Start of Block

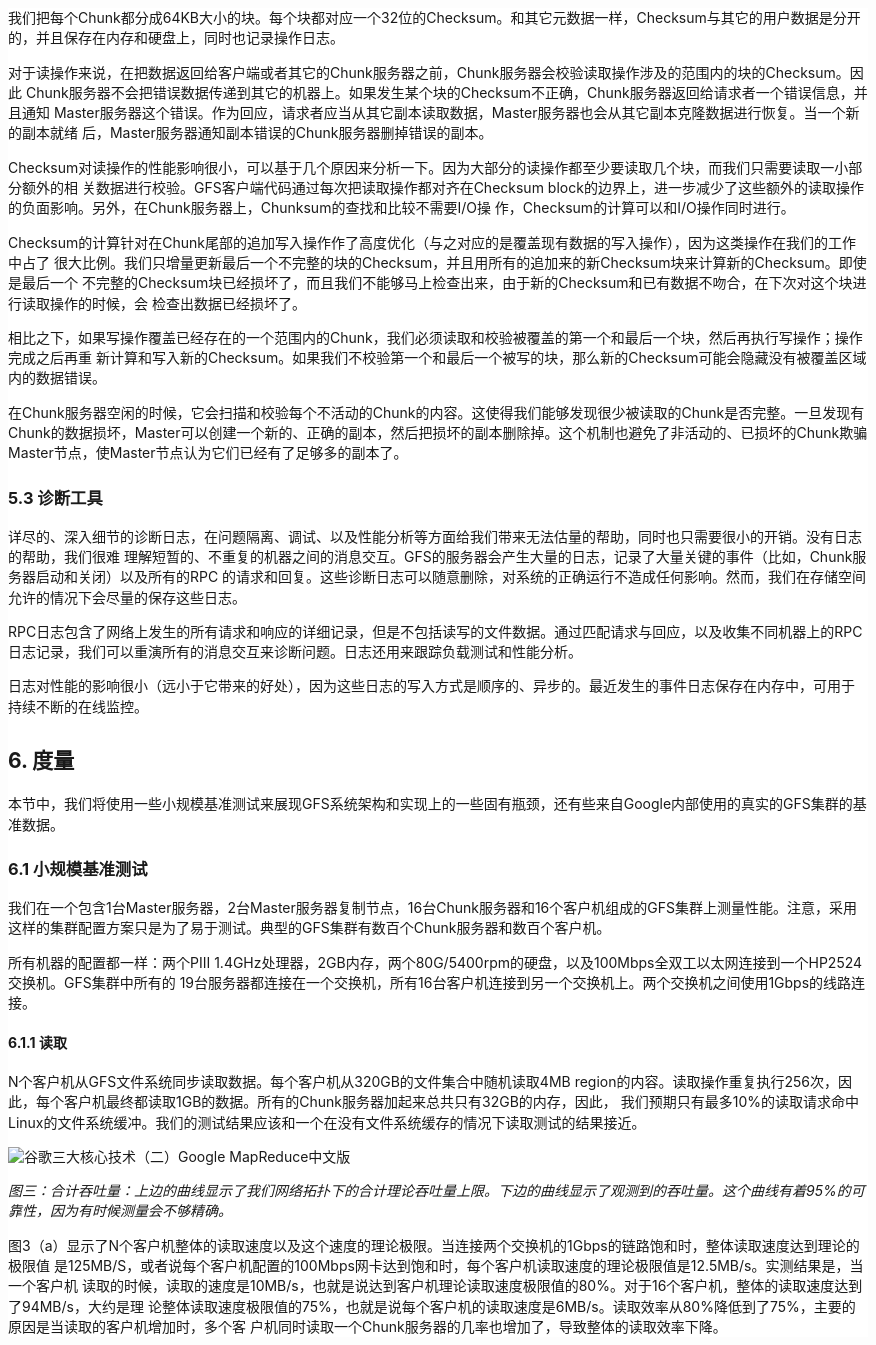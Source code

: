 我们把每个Chunk都分成64KB大小的块。每个块都对应一个32位的Checksum。和其它元数据一样，Checksum与其它的用户数据是分开的，并且保存在内存和硬盘上，同时也记录操作日志。

对于读操作来说，在把数据返回给客户端或者其它的Chunk服务器之前，Chunk服务器会校验读取操作涉及的范围内的块的Checksum。因此 Chunk服务器不会把错误数据传递到其它的机器上。如果发生某个块的Checksum不正确，Chunk服务器返回给请求者一个错误信息，并且通知 Master服务器这个错误。作为回应，请求者应当从其它副本读取数据，Master服务器也会从其它副本克隆数据进行恢复。当一个新的副本就绪 后，Master服务器通知副本错误的Chunk服务器删掉错误的副本。

Checksum对读操作的性能影响很小，可以基于几个原因来分析一下。因为大部分的读操作都至少要读取几个块，而我们只需要读取一小部分额外的相 关数据进行校验。GFS客户端代码通过每次把读取操作都对齐在Checksum block的边界上，进一步减少了这些额外的读取操作的负面影响。另外，在Chunk服务器上，Chunksum的查找和比较不需要I/O操 作，Checksum的计算可以和I/O操作同时进行。

Checksum的计算针对在Chunk尾部的追加写入操作作了高度优化（与之对应的是覆盖现有数据的写入操作），因为这类操作在我们的工作中占了 很大比例。我们只增量更新最后一个不完整的块的Checksum，并且用所有的追加来的新Checksum块来计算新的Checksum。即使是最后一个 不完整的Checksum块已经损坏了，而且我们不能够马上检查出来，由于新的Checksum和已有数据不吻合，在下次对这个块进行读取操作的时候，会 检查出数据已经损坏了。

相比之下，如果写操作覆盖已经存在的一个范围内的Chunk，我们必须读取和校验被覆盖的第一个和最后一个块，然后再执行写操作；操作完成之后再重 新计算和写入新的Checksum。如果我们不校验第一个和最后一个被写的块，那么新的Checksum可能会隐藏没有被覆盖区域内的数据错误。

在Chunk服务器空闲的时候，它会扫描和校验每个不活动的Chunk的内容。这使得我们能够发现很少被读取的Chunk是否完整。一旦发现有 Chunk的数据损坏，Master可以创建一个新的、正确的副本，然后把损坏的副本删除掉。这个机制也避免了非活动的、已损坏的Chunk欺骗 Master节点，使Master节点认为它们已经有了足够多的副本了。

### 5.3 诊断工具

详尽的、深入细节的诊断日志，在问题隔离、调试、以及性能分析等方面给我们带来无法估量的帮助，同时也只需要很小的开销。没有日志的帮助，我们很难 理解短暂的、不重复的机器之间的消息交互。GFS的服务器会产生大量的日志，记录了大量关键的事件（比如，Chunk服务器启动和关闭）以及所有的RPC 的请求和回复。这些诊断日志可以随意删除，对系统的正确运行不造成任何影响。然而，我们在存储空间允许的情况下会尽量的保存这些日志。

RPC日志包含了网络上发生的所有请求和响应的详细记录，但是不包括读写的文件数据。通过匹配请求与回应，以及收集不同机器上的RPC日志记录，我们可以重演所有的消息交互来诊断问题。日志还用来跟踪负载测试和性能分析。

日志对性能的影响很小（远小于它带来的好处），因为这些日志的写入方式是顺序的、异步的。最近发生的事件日志保存在内存中，可用于持续不断的在线监控。

## 6. 度量

本节中，我们将使用一些小规模基准测试来展现GFS系统架构和实现上的一些固有瓶颈，还有些来自Google内部使用的真实的GFS集群的基准数据。

### 6.1 小规模基准测试

我们在一个包含1台Master服务器，2台Master服务器复制节点，16台Chunk服务器和16个客户机组成的GFS集群上测量性能。注意，采用这样的集群配置方案只是为了易于测试。典型的GFS集群有数百个Chunk服务器和数百个客户机。

 

所有机器的配置都一样：两个PIII 1.4GHz处理器，2GB内存，两个80G/5400rpm的硬盘，以及100Mbps全双工以太网连接到一个HP2524交换机。GFS集群中所有的 19台服务器都连接在一个交换机，所有16台客户机连接到另一个交换机上。两个交换机之间使用1Gbps的线路连接。

 

#### 6.1.1 读取

N个客户机从GFS文件系统同步读取数据。每个客户机从320GB的文件集合中随机读取4MB region的内容。读取操作重复执行256次，因此，每个客户机最终都读取1GB的数据。所有的Chunk服务器加起来总共只有32GB的内存，因此， 我们预期只有最多10%的读取请求命中Linux的文件系统缓冲。我们的测试结果应该和一个在没有文件系统缓存的情况下读取测试的结果接近。

![谷歌三大核心技术（二）Google MapReduce中文版 ](https://simg.open-open.com/show/de03d10e21c41cb15fa79cd153b35e08.jpg)

*图三：合计吞吐量：上边的曲线显示了我们网络拓扑下的合计理论吞吐量上限。下边的曲线显示了观测到的吞吐量。这个曲线有着95%的可靠性，因为有时候测量会不够精确。*

图3（a）显示了N个客户机整体的读取速度以及这个速度的理论极限。当连接两个交换机的1Gbps的链路饱和时，整体读取速度达到理论的极限值 是125MB/S，或者说每个客户机配置的100Mbps网卡达到饱和时，每个客户机读取速度的理论极限值是12.5MB/s。实测结果是，当一个客户机 读取的时候，读取的速度是10MB/s，也就是说达到客户机理论读取速度极限值的80%。对于16个客户机，整体的读取速度达到了94MB/s，大约是理 论整体读取速度极限值的75%，也就是说每个客户机的读取速度是6MB/s。读取效率从80%降低到了75%，主要的原因是当读取的客户机增加时，多个客 户机同时读取一个Chunk服务器的几率也增加了，导致整体的读取效率下降。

End of Block

* _ASSIGNED TASK_:
Return only the stretch of the material above from the line holding "### 5.3 诊断工具" through the line holding "### 6.1 小规模基准测试", copied exactly.

* _ANSWER FOR THIS EXERCISE_:
### 5.3 诊断工具

详尽的、深入细节的诊断日志，在问题隔离、调试、以及性能分析等方面给我们带来无法估量的帮助，同时也只需要很小的开销。没有日志的帮助，我们很难 理解短暂的、不重复的机器之间的消息交互。GFS的服务器会产生大量的日志，记录了大量关键的事件（比如，Chunk服务器启动和关闭）以及所有的RPC 的请求和回复。这些诊断日志可以随意删除，对系统的正确运行不造成任何影响。然而，我们在存储空间允许的情况下会尽量的保存这些日志。

RPC日志包含了网络上发生的所有请求和响应的详细记录，但是不包括读写的文件数据。通过匹配请求与回应，以及收集不同机器上的RPC日志记录，我们可以重演所有的消息交互来诊断问题。日志还用来跟踪负载测试和性能分析。

日志对性能的影响很小（远小于它带来的好处），因为这些日志的写入方式是顺序的、异步的。最近发生的事件日志保存在内存中，可用于持续不断的在线监控。

## 6. 度量

本节中，我们将使用一些小规模基准测试来展现GFS系统架构和实现上的一些固有瓶颈，还有些来自Google内部使用的真实的GFS集群的基准数据。

### 6.1 小规模基准测试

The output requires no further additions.